Reinforcing concrete block wall?

I have a concrete block wall (foundation for a rear single-story enclosed porch, 10 feet long, 6 blocks high... maybe 3.5-4 feet high?) that has buckled inward (as much as 6" in center) due to moisture freezing/expanding in the ground outside. The top course-and-a-half is above the exterior grade, and the inside of the wall (under the porch floor) has dirt up about a third of the height.

We have done the following already:

- installed gutters above to route water away from foundation

- dug down to bottom (unmoved) course on both inside and out

- jacked up porch floor to take weight off wall, and shifted blocks back to plumb

- made plans to fill the 1-foot space immediately outside wall with stone gravel to improve water drainage

- made plans to grade dirt away from house to improve water drainage

My question: What steps can/should I take to keep the blocks where I have (re)placed them?

Obviously, the cement seams between the blocks are long-since compromised.
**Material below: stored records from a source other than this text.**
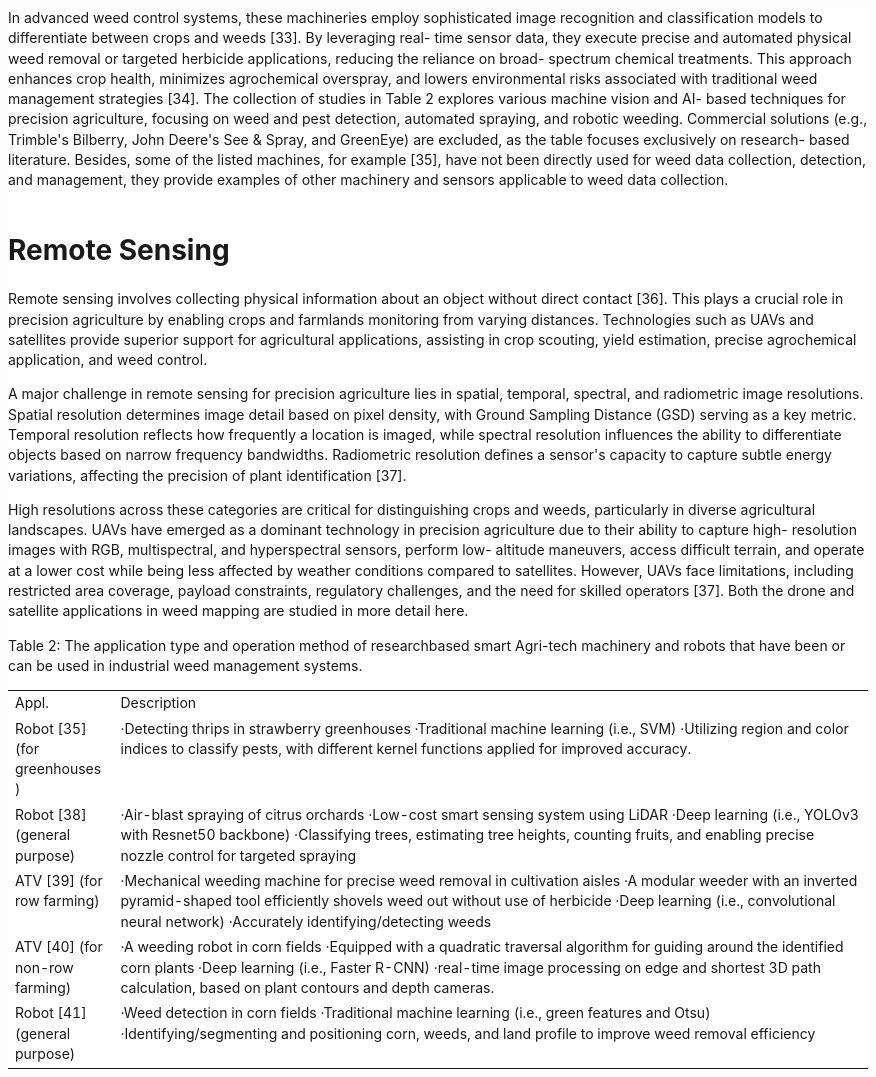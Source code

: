 In advanced weed control systems, these machineries employ sophisticated image recognition and classification models to differentiate between crops and weeds [33]. By leveraging real- time sensor data, they execute precise and automated physical weed removal or targeted herbicide applications, reducing the reliance on broad- spectrum chemical treatments. This approach enhances crop health, minimizes agrochemical overspray, and lowers environmental risks associated with traditional weed management strategies [34]. The collection of studies in Table 2 explores various machine vision and AI- based techniques for precision agriculture, focusing on weed and pest detection, automated spraying, and robotic weeding. Commercial solutions (e.g., Trimble's Bilberry, John Deere's See & Spray, and GreenEye) are excluded, as the table focuses exclusively on research- based literature. Besides, some of the listed machines, for example [35], have not been directly used for weed data collection, detection, and management, they provide examples of other machinery and sensors applicable to weed data collection.

# Remote Sensing

Remote sensing involves collecting physical information about an object without direct contact [36]. This plays a crucial role in precision agriculture by enabling crops and farmlands monitoring from varying distances. Technologies such as UAVs and satellites provide superior support for agricultural applications, assisting in crop scouting, yield estimation, precise agrochemical application, and weed control.

A major challenge in remote sensing for precision agriculture lies in spatial, temporal, spectral, and radiometric image resolutions. Spatial resolution determines image detail based on pixel density, with Ground Sampling Distance (GSD) serving as a key metric. Temporal resolution reflects how frequently a location is imaged, while spectral resolution influences the ability to differentiate objects based on narrow frequency bandwidths. Radiometric resolution defines a sensor's capacity to capture subtle energy variations, affecting the precision of plant identification [37].

High resolutions across these categories are critical for distinguishing crops and weeds, particularly in diverse agricultural landscapes. UAVs have emerged as a dominant technology in precision agriculture due to their ability to capture high- resolution images with RGB, multispectral, and hyperspectral sensors, perform low- altitude maneuvers, access difficult terrain, and operate at a lower cost while being less affected by weather conditions compared to satellites. However, UAVs face limitations, including restricted area coverage, payload constraints, regulatory challenges, and the need for skilled operators [37]. Both the drone and satellite applications in weed mapping are studied in more detail here.

Table 2: The application type and operation method of researchbased smart Agri-tech machinery and robots that have been or can be used in industrial weed management systems.  

<table><tr><td>Appl.</td><td>Description</td></tr><tr><td>Robot [35] (for greenhouses)</td><td>·Detecting thrips in strawberry greenhouses
·Traditional machine learning (i.e., SVM)
·Utilizing region and color indices to classify pests, with different kernel functions applied for improved accuracy.</td></tr><tr><td>Robot [38] (general purpose)</td><td>·Air-blast spraying of citrus orchards
·Low-cost smart sensing system using LiDAR
·Deep learning (i.e., YOLOv3 with Resnet50 backbone)
·Classifying trees, estimating tree heights, counting fruits, and enabling precise nozzle control for targeted spraying</td></tr><tr><td>ATV [39] (for row farming)</td><td>·Mechanical weeding machine for precise weed removal in cultivation aisles
·A modular weeder with an inverted pyramid-shaped tool efficiently shovels weed out without use of herbicide
·Deep learning (i.e., convolutional neural network)
·Accurately identifying/detecting weeds</td></tr><tr><td>ATV [40] (for non-row farming)</td><td>·A weeding robot in corn fields
·Equipped with a quadratic traversal algorithm for guiding around the identified corn plants
·Deep learning (i.e., Faster R-CNN)
·real-time image processing on edge and shortest 3D path calculation, based on plant contours and depth cameras.</td></tr><tr><td>Robot [41] (general purpose)</td><td>·Weed detection in corn fields
·Traditional machine learning (i.e., green features and Otsu)
·Identifying/segmenting and positioning corn, weeds, and land profile to improve weed removal efficiency</td></tr></table>
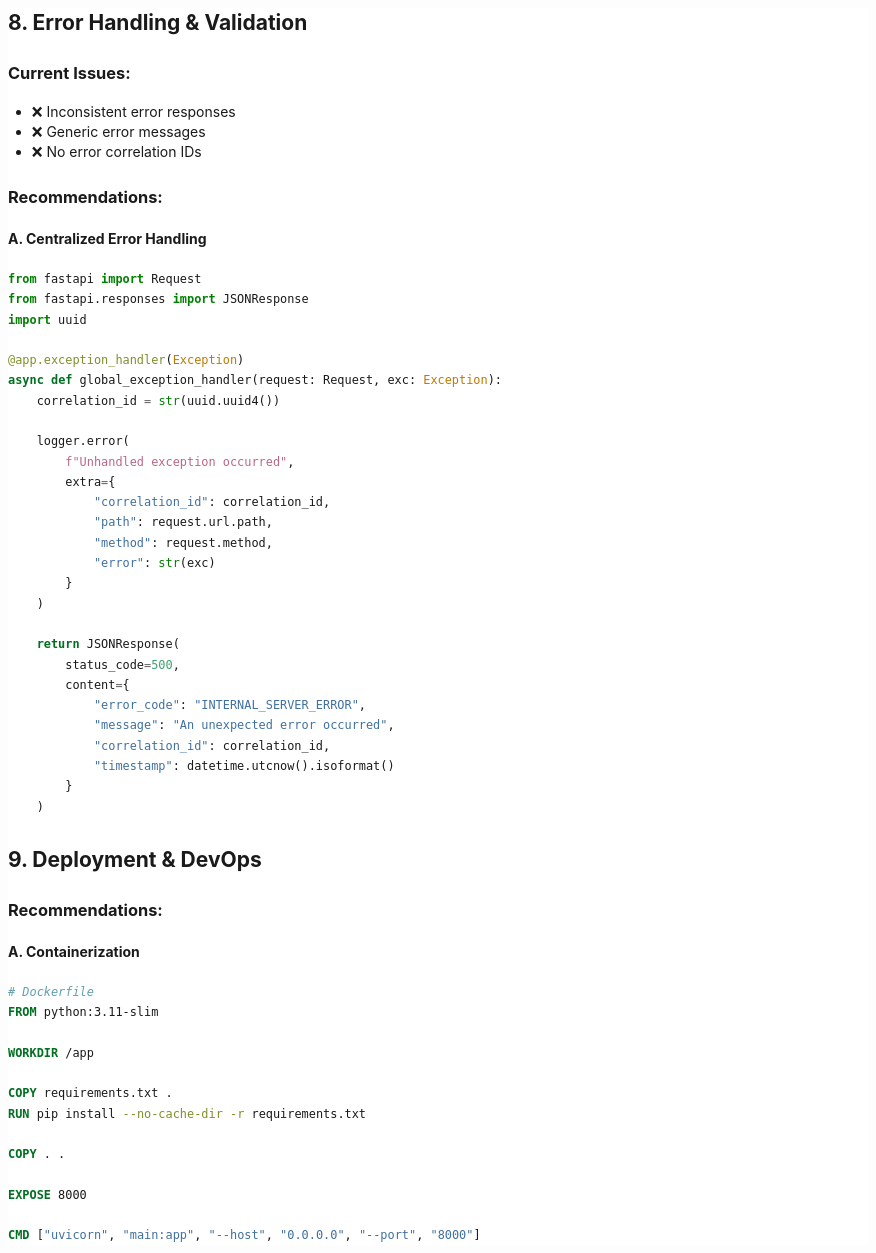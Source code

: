 ## 8. Error Handling & Validation

### Current Issues:
- ❌ Inconsistent error responses
- ❌ Generic error messages
- ❌ No error correlation IDs

### Recommendations:

#### A. Centralized Error Handling
```python
from fastapi import Request
from fastapi.responses import JSONResponse
import uuid

@app.exception_handler(Exception)
async def global_exception_handler(request: Request, exc: Exception):
    correlation_id = str(uuid.uuid4())
    
    logger.error(
        f"Unhandled exception occurred",
        extra={
            "correlation_id": correlation_id,
            "path": request.url.path,
            "method": request.method,
            "error": str(exc)
        }
    )
    
    return JSONResponse(
        status_code=500,
        content={
            "error_code": "INTERNAL_SERVER_ERROR",
            "message": "An unexpected error occurred",
            "correlation_id": correlation_id,
            "timestamp": datetime.utcnow().isoformat()
        }
    )
```

## 9. Deployment & DevOps

### Recommendations:

#### A. Containerization
```dockerfile
# Dockerfile
FROM python:3.11-slim

WORKDIR /app

COPY requirements.txt .
RUN pip install --no-cache-dir -r requirements.txt

COPY . .

EXPOSE 8000

CMD ["uvicorn", "main:app", "--host", "0.0.0.0", "--port", "8000"]
```
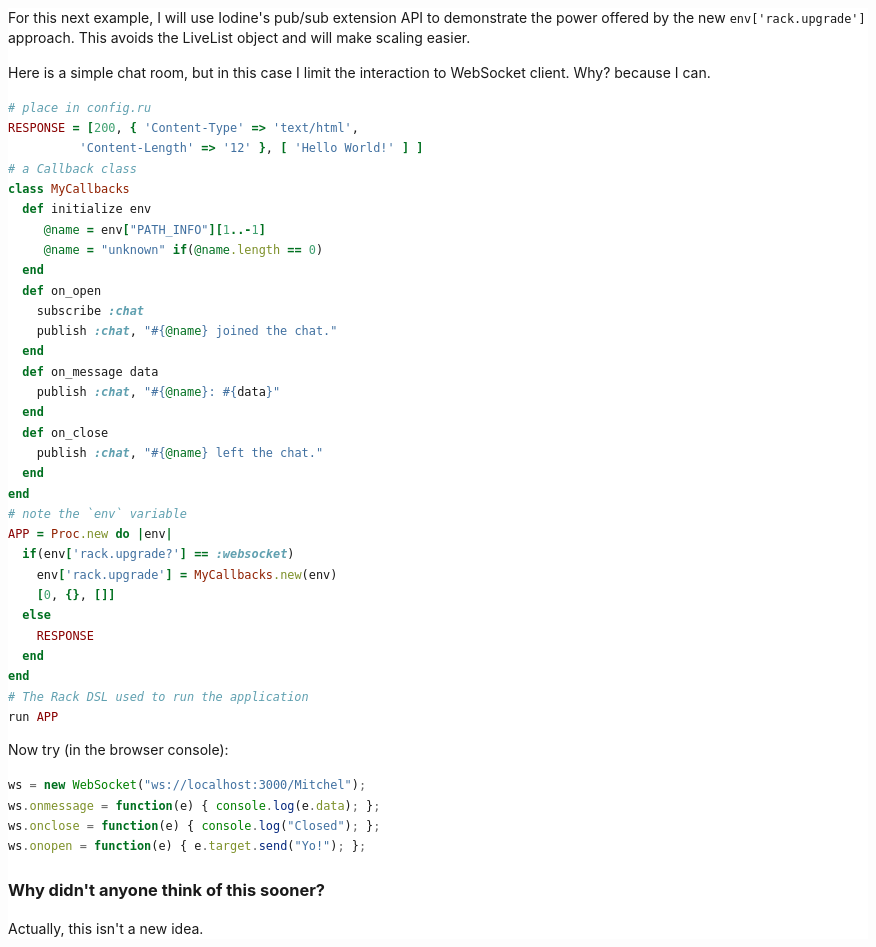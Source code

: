 For this next example, I will use Iodine's pub/sub extension API to demonstrate the power offered by the new `env['rack.upgrade']` approach. This avoids the LiveList object and will make scaling easier.

Here is a simple chat room, but in this case I limit the interaction to WebSocket client. Why? because I can.

```ruby
# place in config.ru
RESPONSE = [200, { 'Content-Type' => 'text/html',
          'Content-Length' => '12' }, [ 'Hello World!' ] ]
# a Callback class
class MyCallbacks
  def initialize env
     @name = env["PATH_INFO"][1..-1]
     @name = "unknown" if(@name.length == 0)
  end
  def on_open
    subscribe :chat
    publish :chat, "#{@name} joined the chat."
  end
  def on_message data
    publish :chat, "#{@name}: #{data}"
  end
  def on_close
    publish :chat, "#{@name} left the chat."
  end
end
# note the `env` variable
APP = Proc.new do |env|
  if(env['rack.upgrade?'] == :websocket)
    env['rack.upgrade'] = MyCallbacks.new(env)
    [0, {}, []]
  else
    RESPONSE
  end
end
# The Rack DSL used to run the application
run APP
```

Now try (in the browser console):

```js
ws = new WebSocket("ws://localhost:3000/Mitchel");
ws.onmessage = function(e) { console.log(e.data); };
ws.onclose = function(e) { console.log("Closed"); };
ws.onopen = function(e) { e.target.send("Yo!"); };
```

### Why didn't anyone think of this sooner?

Actually, this isn't a new idea.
My thoughts include:

- metal mesh bolted to inside of wall (attached to every block) to take tensile loads of future pressure on outside

- parging cement on inside/outside surfaces to keep moisture from between blocks

- building buttresses of blocks inside (think steps of blocks, perpendicular to wall, at say three points along length)

- piling/packing the dirt back aalong the inside wall surface

- pour a concrete/cement buttress along inside length (not easy, since porch floor is in the way)

Which (combination) of these options would you employ, or what other suggestions might you have?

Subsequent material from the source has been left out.